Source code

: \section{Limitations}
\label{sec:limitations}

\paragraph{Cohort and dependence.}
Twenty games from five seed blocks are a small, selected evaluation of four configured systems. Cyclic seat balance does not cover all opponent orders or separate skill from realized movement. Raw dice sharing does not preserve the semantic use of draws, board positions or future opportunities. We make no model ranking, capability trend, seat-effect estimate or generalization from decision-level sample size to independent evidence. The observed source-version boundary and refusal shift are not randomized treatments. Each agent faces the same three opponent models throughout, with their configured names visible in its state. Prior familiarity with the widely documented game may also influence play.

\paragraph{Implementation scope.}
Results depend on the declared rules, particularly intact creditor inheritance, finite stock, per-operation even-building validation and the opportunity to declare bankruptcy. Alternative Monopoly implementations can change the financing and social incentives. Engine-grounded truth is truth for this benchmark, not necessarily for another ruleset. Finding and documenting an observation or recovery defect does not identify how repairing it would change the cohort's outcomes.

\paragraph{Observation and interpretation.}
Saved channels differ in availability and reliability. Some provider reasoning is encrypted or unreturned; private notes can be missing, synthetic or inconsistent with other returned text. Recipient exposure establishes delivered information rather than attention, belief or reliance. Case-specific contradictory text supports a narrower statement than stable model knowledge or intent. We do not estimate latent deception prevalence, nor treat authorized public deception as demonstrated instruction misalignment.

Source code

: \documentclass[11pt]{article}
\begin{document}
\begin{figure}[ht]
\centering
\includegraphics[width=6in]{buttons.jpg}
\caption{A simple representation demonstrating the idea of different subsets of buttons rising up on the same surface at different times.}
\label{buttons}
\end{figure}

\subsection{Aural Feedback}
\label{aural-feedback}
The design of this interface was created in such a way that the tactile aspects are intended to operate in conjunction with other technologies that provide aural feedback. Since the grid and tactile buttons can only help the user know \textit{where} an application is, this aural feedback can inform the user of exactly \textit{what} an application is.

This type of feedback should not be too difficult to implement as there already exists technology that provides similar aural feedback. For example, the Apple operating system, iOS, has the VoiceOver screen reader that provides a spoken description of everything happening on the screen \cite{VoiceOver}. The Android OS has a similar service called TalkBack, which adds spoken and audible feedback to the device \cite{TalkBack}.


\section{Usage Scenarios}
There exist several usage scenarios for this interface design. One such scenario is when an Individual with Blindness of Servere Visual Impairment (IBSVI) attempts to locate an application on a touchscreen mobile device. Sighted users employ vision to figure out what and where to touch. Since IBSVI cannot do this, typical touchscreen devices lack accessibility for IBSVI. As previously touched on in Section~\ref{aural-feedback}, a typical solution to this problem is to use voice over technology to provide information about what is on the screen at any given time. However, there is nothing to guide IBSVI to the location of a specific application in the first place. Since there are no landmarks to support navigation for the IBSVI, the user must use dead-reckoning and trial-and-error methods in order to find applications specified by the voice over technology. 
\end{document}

__________

### Exercise directions
Print all the material, keeping every line identical to the original.

### Task response
Source code

: \section{Limitations}
\label{sec:limitations}

\paragraph{Cohort and dependence.}
Twenty games from five seed blocks are a small, selected evaluation of four configured systems. Cyclic seat balance does not cover all opponent orders or separate skill from realized movement. Raw dice sharing does not preserve the semantic use of draws, board positions or future opportunities. We make no model ranking, capability trend, seat-effect estimate or generalization from decision-level sample size to independent evidence. The observed source-version boundary and refusal shift are not randomized treatments. Each agent faces the same three opponent models throughout, with their configured names visible in its state. Prior familiarity with the widely documented game may also influence play.

\paragraph{Implementation scope.}
Results depend on the declared rules, particularly intact creditor inheritance, finite stock, per-operation even-building validation and the opportunity to declare bankruptcy. Alternative Monopoly implementations can change the financing and social incentives. Engine-grounded truth is truth for this benchmark, not necessarily for another ruleset. Finding and documenting an observation or recovery defect does not identify how repairing it would change the cohort's outcomes.

\paragraph{Observation and interpretation.}
Saved channels differ in availability and reliability. Some provider reasoning is encrypted or unreturned; private notes can be missing, synthetic or inconsistent with other returned text. Recipient exposure establishes delivered information rather than attention, belief or reliance. Case-specific contradictory text supports a narrower statement than stable model knowledge or intent. We do not estimate latent deception prevalence, nor treat authorized public deception as demonstrated instruction misalignment.

Source code

: \documentclass[11pt]{article}
\begin{document}
\begin{figure}[ht]
\centering
\includegraphics[width=6in]{buttons.jpg}
\caption{A simple representation demonstrating the idea of different subsets of buttons rising up on the same surface at different times.}
\label{buttons}
\end{figure}

\subsection{Aural Feedback}
\label{aural-feedback}
The design of this interface was created in such a way that the tactile aspects are intended to operate in conjunction with other technologies that provide aural feedback. Since the grid and tactile buttons can only help the user know \textit{where} an application is, this aural feedback can inform the user of exactly \textit{what} an application is.

This type of feedback should not be too difficult to implement as there already exists technology that provides similar aural feedback. For example, the Apple operating system, iOS, has the VoiceOver screen reader that provides a spoken description of everything happening on the screen \cite{VoiceOver}. The Android OS has a similar service called TalkBack, which adds spoken and audible feedback to the device \cite{TalkBack}.


\section{Usage Scenarios}
There exist several usage scenarios for this interface design. One such scenario is when an Individual with Blindness of Servere Visual Impairment (IBSVI) attempts to locate an application on a touchscreen mobile device. Sighted users employ vision to figure out what and where to touch. Since IBSVI cannot do this, typical touchscreen devices lack accessibility for IBSVI. As previously touched on in Section~\ref{aural-feedback}, a typical solution to this problem is to use voice over technology to provide information about what is on the screen at any given time. However, there is nothing to guide IBSVI to the location of a specific application in the first place. Since there are no landmarks to support navigation for the IBSVI, the user must use dead-reckoning and trial-and-error methods in order to find applications specified by the voice over technology. 
\end{document}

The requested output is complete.